現在,本の頭の人物説明とヴァンゲル家の家系図をちらちら見ながら原作を読んでます!!

>登場人物が日本人やアメリカ人だとまだ名前も覚えやすいのですが…。
せっかく示されているチャートも素早く読み取ることが出来ず,自分の場合は役に立ちませんでした.漢字ならかなり役だったはずです.

>スウェーデン版とフィンチャー版では大きさがかなり違っています (^^;;
あははっ♪
しゅー
2012/03/26 08:53
>押し花のある部屋のシーン
そう、このシーンはスウェーデン版にもあるのですが、自分も原作を読むまでは理解できませんでした (^^;;

>人物説明とヴァンゲル家の家系図
しゅーさんが読まれてるのはハードカバー版でしょうか?
自分が読んだ文庫版では別紙になっていて、しおり代わりにもなって便利でした。
タラララ
2012/03/27 13:47
タラララさん
>しゅーさんが読まれてるのはハードカバー版でしょうか?
自分も文庫版を読みました.人物紹介は別紙にもなってましたね.ヴァンゲル家の家計図は本の冒頭だけでした.結構,家系図も眺めながら原作を読みました!

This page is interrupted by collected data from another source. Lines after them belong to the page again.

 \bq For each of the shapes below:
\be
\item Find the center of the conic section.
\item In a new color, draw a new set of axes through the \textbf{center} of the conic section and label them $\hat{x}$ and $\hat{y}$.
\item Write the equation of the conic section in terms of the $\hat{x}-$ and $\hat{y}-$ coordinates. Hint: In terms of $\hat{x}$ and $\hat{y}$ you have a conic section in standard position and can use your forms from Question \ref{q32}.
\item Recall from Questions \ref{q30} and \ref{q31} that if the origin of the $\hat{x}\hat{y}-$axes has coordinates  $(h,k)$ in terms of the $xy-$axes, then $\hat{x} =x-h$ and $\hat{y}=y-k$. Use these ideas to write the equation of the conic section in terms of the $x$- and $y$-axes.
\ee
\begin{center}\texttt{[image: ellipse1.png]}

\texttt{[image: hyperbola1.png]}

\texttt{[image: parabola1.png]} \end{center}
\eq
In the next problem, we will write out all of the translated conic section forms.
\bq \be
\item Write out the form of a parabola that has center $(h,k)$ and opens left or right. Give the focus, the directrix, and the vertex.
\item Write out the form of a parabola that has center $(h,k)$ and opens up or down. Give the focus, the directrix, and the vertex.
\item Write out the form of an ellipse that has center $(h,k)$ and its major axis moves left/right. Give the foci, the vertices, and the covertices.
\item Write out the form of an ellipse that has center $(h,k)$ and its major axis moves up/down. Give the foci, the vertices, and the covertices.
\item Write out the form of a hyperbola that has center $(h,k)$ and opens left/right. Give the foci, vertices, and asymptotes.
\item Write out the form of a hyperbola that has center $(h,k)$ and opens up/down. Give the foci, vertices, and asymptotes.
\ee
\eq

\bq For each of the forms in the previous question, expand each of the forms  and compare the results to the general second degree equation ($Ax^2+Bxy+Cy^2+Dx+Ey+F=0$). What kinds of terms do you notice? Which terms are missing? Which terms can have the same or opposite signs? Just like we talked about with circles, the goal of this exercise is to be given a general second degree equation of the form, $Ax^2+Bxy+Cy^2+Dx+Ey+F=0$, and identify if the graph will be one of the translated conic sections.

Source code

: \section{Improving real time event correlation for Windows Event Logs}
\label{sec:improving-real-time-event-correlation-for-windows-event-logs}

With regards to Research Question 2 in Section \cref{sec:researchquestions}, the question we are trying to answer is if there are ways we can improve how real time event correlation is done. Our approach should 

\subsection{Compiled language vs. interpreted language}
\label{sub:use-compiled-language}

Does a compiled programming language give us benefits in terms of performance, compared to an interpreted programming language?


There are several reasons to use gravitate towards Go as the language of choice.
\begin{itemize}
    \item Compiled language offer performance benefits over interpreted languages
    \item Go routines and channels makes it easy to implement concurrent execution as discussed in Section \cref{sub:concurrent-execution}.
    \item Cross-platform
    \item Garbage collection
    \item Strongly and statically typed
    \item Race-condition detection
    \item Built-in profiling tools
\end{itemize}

映画では特に魅力を感じなかったハリエットが原作ではとても魅力的に書かれていましたね♪
しゅー
2012/03/28 00:42
是非ノオミ・リスベットもご覧ください。(押し花のエピソードは断然スウェーデン版を推します)
HOSHIO
2012/03/28 02:19
HOSHIOさん
>押し花のエピソード・・・
フィンチャー版は,既読者へ配慮して”押し花のエピソード”を組み込んだ感は否めませんね.未読者にはまったく意味のないエピソードでした.

>ノオミ・リスベット・・・
さぞかしインパクトがあるものと想像しています!!
しゅー
2012/03/28 09:12
こんばんは(^^)

ミレニアム 3部作は、
ドラマ化されたものを WOWOWでみました。

どれも衝撃的でした。
おもしろかったです!
ときドキッ!
2012/05/09 21:00
ときドキッ!さん
>おもしろかったです!
第一部の「ドラゴン・タトゥの女」を映画で見た後,小説で3部作全部読みました!!
感想は,第一部がリスベットを紹介するためのもの,第二部で彼女の凄さを堪能し,第三部は彼女にほれ込む面々の一生懸命さが面白かったです♪
一部は映画を見ていたこともあり節度を持って読めたのですが,二部および三部はまったく制御不能状態でした(^^);
アメコミのヒーローのような要素もありながら,これほど大人も満足させるスーパー・ヒロインは久しくなかったのではないでしょうか(・・?)